EXERCISE REQUIREMENTS
Could you restate word for word each line from the top of the listing below through the line containing "OF PRESIDENT ALLENDE|2|"? Keep the pictures out.
'''
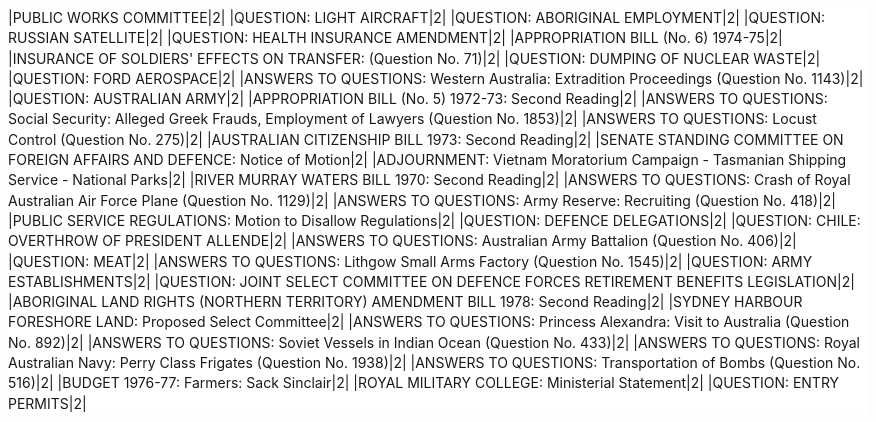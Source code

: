 |PUBLIC WORKS COMMITTEE|2|
|QUESTION: LIGHT AIRCRAFT|2|
|QUESTION: ABORIGINAL EMPLOYMENT|2|
|QUESTION: RUSSIAN SATELLITE|2|
|QUESTION: HEALTH INSURANCE AMENDMENT|2|
|APPROPRIATION BILL (No. 6) 1974-75|2|
|INSURANCE OF SOLDIERS' EFFECTS ON TRANSFER: (Question No. 71)|2|
|QUESTION: DUMPING OF NUCLEAR WASTE|2|
|QUESTION: FORD AEROSPACE|2|
|ANSWERS TO QUESTIONS: Western Australia: Extradition Proceedings (Question No. 1143)|2|
|QUESTION: AUSTRALIAN ARMY|2|
|APPROPRIATION BILL (No. 5) 1972-73: Second Reading|2|
|ANSWERS TO QUESTIONS: Social Security: Alleged Greek Frauds, Employment of Lawyers (Question No. 1853)|2|
|ANSWERS TO QUESTIONS: Locust Control (Question No. 275)|2|
|AUSTRALIAN CITIZENSHIP BILL 1973: Second Reading|2|
|SENATE STANDING COMMITTEE ON FOREIGN AFFAIRS AND DEFENCE: Notice of Motion|2|
|ADJOURNMENT: Vietnam Moratorium Campaign - Tasmanian Shipping Service - National Parks|2|
|RIVER MURRAY WATERS BILL 1970: Second Reading|2|
|ANSWERS TO QUESTIONS: Crash of Royal Australian Air Force Plane (Question No. 1129)|2|
|ANSWERS TO QUESTIONS: Army Reserve: Recruiting (Question No. 418)|2|
|PUBLIC SERVICE REGULATIONS: Motion to Disallow Regulations|2|
|QUESTION: DEFENCE DELEGATIONS|2|
|QUESTION: CHILE: OVERTHROW OF PRESIDENT ALLENDE|2|
|ANSWERS TO QUESTIONS: Australian Army Battalion (Question No. 406)|2|
|QUESTION: MEAT|2|
|ANSWERS TO QUESTIONS: Lithgow Small Arms Factory (Question No. 1545)|2|
|QUESTION: ARMY ESTABLISHMENTS|2|
|QUESTION: JOINT SELECT COMMITTEE ON DEFENCE FORCES RETIREMENT BENEFITS LEGISLATION|2|
|ABORIGINAL LAND RIGHTS (NORTHERN TERRITORY) AMENDMENT BILL 1978: Second Reading|2|
|SYDNEY HARBOUR FORESHORE LAND: Proposed Select Committee|2|
|ANSWERS TO QUESTIONS: Princess Alexandra: Visit to Australia (Question No. 892)|2|
|ANSWERS TO QUESTIONS: Soviet Vessels in Indian Ocean (Question No. 433)|2|
|ANSWERS TO QUESTIONS: Royal Australian Navy: Perry Class Frigates (Question No. 1938)|2|
|ANSWERS TO QUESTIONS: Transportation of Bombs (Question No. 516)|2|
|BUDGET 1976-77: Farmers: Sack Sinclair|2|
|ROYAL MILITARY COLLEGE: Ministerial Statement|2|
|QUESTION: ENTRY PERMITS|2|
'''
RESULT FOR THIS EXERCISE
Source code

: |PUBLIC WORKS COMMITTEE|2|
|QUESTION: LIGHT AIRCRAFT|2|
|QUESTION: ABORIGINAL EMPLOYMENT|2|
|QUESTION: RUSSIAN SATELLITE|2|
|QUESTION: HEALTH INSURANCE AMENDMENT|2|
|APPROPRIATION BILL (No. 6) 1974-75|2|
|INSURANCE OF SOLDIERS' EFFECTS ON TRANSFER: (Question No. 71)|2|
|QUESTION: DUMPING OF NUCLEAR WASTE|2|
|QUESTION: FORD AEROSPACE|2|
|ANSWERS TO QUESTIONS: Western Australia: Extradition Proceedings (Question No. 1143)|2|
|QUESTION: AUSTRALIAN ARMY|2|
|APPROPRIATION BILL (No. 5) 1972-73: Second Reading|2|
|ANSWERS TO QUESTIONS: Social Security: Alleged Greek Frauds, Employment of Lawyers (Question No. 1853)|2|
|ANSWERS TO QUESTIONS: Locust Control (Question No. 275)|2|
|AUSTRALIAN CITIZENSHIP BILL 1973: Second Reading|2|
|SENATE STANDING COMMITTEE ON FOREIGN AFFAIRS AND DEFENCE: Notice of Motion|2|
|ADJOURNMENT: Vietnam Moratorium Campaign - Tasmanian Shipping Service - National Parks|2|
|RIVER MURRAY WATERS BILL 1970: Second Reading|2|
|ANSWERS TO QUESTIONS: Crash of Royal Australian Air Force Plane (Question No. 1129)|2|
|ANSWERS TO QUESTIONS: Army Reserve: Recruiting (Question No. 418)|2|
|PUBLIC SERVICE REGULATIONS: Motion to Disallow Regulations|2|
|QUESTION: DEFENCE DELEGATIONS|2|
|QUESTION: CHILE: OVERTHROW OF PRESIDENT ALLENDE|2|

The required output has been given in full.